Le temps est révolu où le musée de L’art Brut de Lausanne qui recueille ces oeuvres était visité comme un zoo. Thévoz est de ceux qui l’ont fait vivre à la suite de Jean Dubuffet qui définissait comme “indemnes de culture” ceux qui osaient inconsciemment une liberté que les artistes “normaux” ne se permettent pas.
Nul cadre chez des artistes qui se soucient si peu d’enfermer leurs oeuvres au sein d’une frontière. L’auteur ramène à ceux qui, dans leur délire schizophrénique, se prirent parfois pour des dictateurs, des prophètes ou s’en remettaient à des inspirateurs surnaturels. Dès lors, leur expression ne connaît pas de règles. Des fenêtres s’ouvrent non sur ce qu’on prend pour le réel mais sur des abîmes qui sont parfois des cimes.
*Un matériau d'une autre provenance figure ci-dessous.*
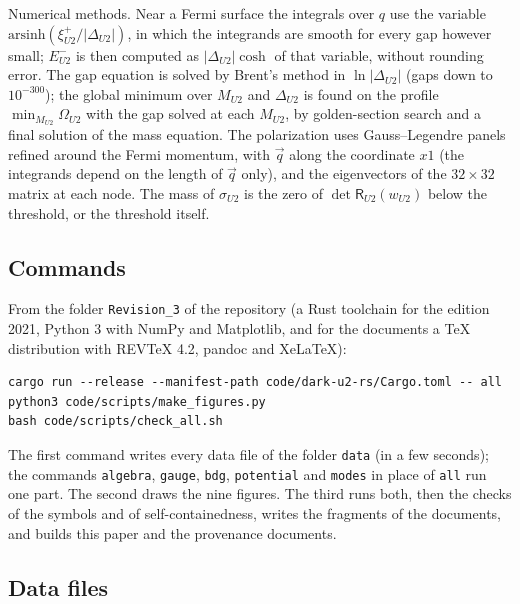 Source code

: Numerical methods. Near a Fermi surface the integrals over $q$ use the variable
$\mathrm{arsinh}(\xi^+_{U2}/|\Delta_{U2}|)$, in which the integrands are smooth for every gap however
small; $E^-_{U2}$ is then computed as $|\Delta_{U2}|\cosh$ of that variable, without rounding error. The
gap equation is solved by Brent's method in $\ln|\Delta_{U2}|$ (gaps down to $10^{-300}$); the global
minimum over $M_{U2}$ and $\Delta_{U2}$ is found on the profile $\min_{M_{U2}}\Omega_{U2}$ with the gap
solved at each $M_{U2}$, by golden-section search and a final solution of the mass equation. The
polarization uses Gauss--Legendre panels refined around the Fermi momentum, with $\vec q$ along the
coordinate $x1$ (the integrands depend on the length of $\vec q$ only), and the eigenvectors of the
$32\times32$ matrix at each node. The mass of $\sigma_{U2}$ is the zero of $\det\mathsf R_{U2}(w_{U2})$
below the threshold, or the threshold itself.

\subsection{Commands}

From the folder \texttt{Revision\_3} of the repository (a Rust toolchain for the edition 2021,
Python 3 with NumPy and Matplotlib, and for the documents a TeX distribution with REVTeX 4.2, pandoc
and XeLaTeX):
\begin{verbatim}
cargo run --release --manifest-path code/dark-u2-rs/Cargo.toml -- all
python3 code/scripts/make_figures.py
bash code/scripts/check_all.sh
\end{verbatim}
The first command writes every data file of the folder \texttt{data} (in a few seconds); the commands \texttt{algebra}, \texttt{gauge}, \texttt{bdg}, \texttt{potential} and
\texttt{modes} in place of \texttt{all} run one part. The second draws the nine figures. The third
runs both, then the checks of the symbols and of self-containedness, writes the fragments of the
documents, and builds this paper and the provenance documents.

\subsection{Data files}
Poussant plus loin son analyse, Thévoz propose une typologie des encadrements bourgeois. Ceux-ci témoignent parfois de la volonté d’emprisonner des oeuvres souvent subversives en des cages dorées qui réduit le créateur au rang décorateur.
Néanmoins, le livre est une nouvelle version de la défense de l’Art Brut. Thévoz rappelle qu’il contient des chefs-d’œuvre (et les reproductions présentes le prouvent).
Il combat pour sa reconnaissance même si la signature des grands maîtres garde encore plus de valeur que leurs oeuvres elles-mêmes comme celles des “irréguliers” ou des “irrécupérables” de l’art.
jean-paul gavard-perret
Michel Thévoz, Pathologie du cadre — Quand l’Art Brut s’éclate, Editions de Minuit, coll. Paradoxe, 2020, 160 p. — 18,00 €.